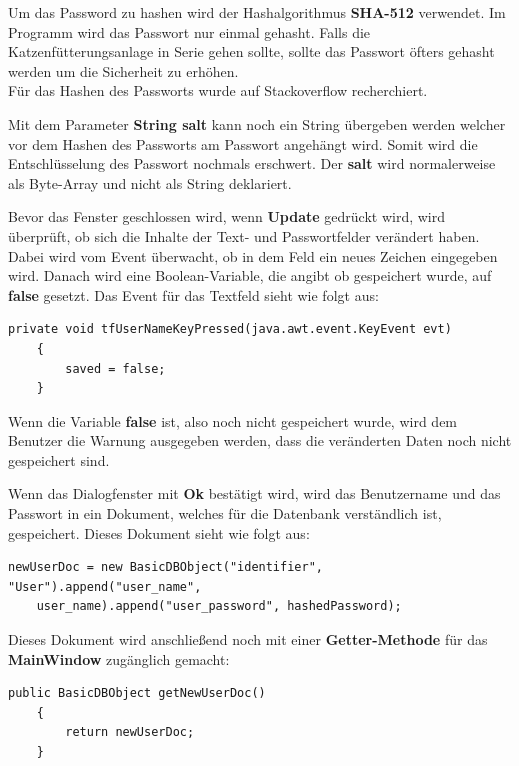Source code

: Um das Password zu hashen wird der Hashalgorithmus \textbf{SHA-512} verwendet. Im Programm wird das Passwort nur einmal gehasht. Falls die Katzenfütterungsanlage in Serie gehen sollte, sollte das Passwort öfters gehasht werden um die Sicherheit zu erhöhen.
\\ Für das Hashen des Passworts wurde auf Stackoverflow  recherchiert.

Mit dem Parameter \textbf{String salt} kann noch ein String übergeben werden welcher vor dem Hashen des Passworts am Passwort angehängt wird. Somit wird die Entschlüsselung des Passwort nochmals erschwert. Der  \textbf{salt} wird normalerweise als Byte-Array und nicht als String deklariert.

\vspace{10pt}

Bevor das Fenster geschlossen wird, wenn \textbf{Update} gedrückt wird, wird überprüft, ob sich die Inhalte der Text- und Passwortfelder verändert haben. Dabei wird vom Event überwacht, ob in dem Feld ein neues Zeichen eingegeben wird. Danach wird eine Boolean-Variable, die angibt ob gespeichert wurde, auf \textbf{false} gesetzt. Das Event für das Textfeld sieht wie folgt aus:
\begin{lstlisting}[style=Javastyle, caption=Textfeld Event]
	private void tfUserNameKeyPressed(java.awt.event.KeyEvent evt)                                       
	{                                           
		saved = false;
	}
\end{lstlisting}
Wenn die Variable \textbf{false} ist, also noch nicht gespeichert wurde, wird dem Benutzer die Warnung ausgegeben werden, dass die veränderten Daten noch nicht gespeichert sind.

\vspace{10pt}

Wenn das Dialogfenster mit \textbf{Ok} bestätigt wird, wird das Benutzername und das Passwort in ein Dokument, welches für die Datenbank verständlich ist, gespeichert. Dieses Dokument sieht wie folgt aus:
\begin{lstlisting}[style=Javastyle, caption=Benutzerdokument]
newUserDoc = new BasicDBObject("identifier", "User").append("user_name", 
	user_name).append("user_password", hashedPassword);
\end{lstlisting}

Dieses Dokument wird anschließend noch mit einer \textbf{Getter-Methode} für das  \textbf{MainWindow} zugänglich gemacht:
\begin{lstlisting}[style=Javastyle, caption=Benutzerdokument Getter-Methode]
	public BasicDBObject getNewUserDoc()
	{
		return newUserDoc;
	}
\end{lstlisting}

▬▬▬▬▬▬

Directions for this task: Every line above with the string "false" in it needs to be copied.

Your response:
Bevor das Fenster geschlossen wird, wenn \textbf{Update} gedrückt wird, wird überprüft, ob sich die Inhalte der Text- und Passwortfelder verändert haben. Dabei wird vom Event überwacht, ob in dem Feld ein neues Zeichen eingegeben wird. Danach wird eine Boolean-Variable, die angibt ob gespeichert wurde, auf \textbf{false} gesetzt. Das Event für das Textfeld sieht wie folgt aus:
		saved = false;
Wenn die Variable \textbf{false} ist, also noch nicht gespeichert wurde, wird dem Benutzer die Warnung ausgegeben werden, dass die veränderten Daten noch nicht gespeichert sind.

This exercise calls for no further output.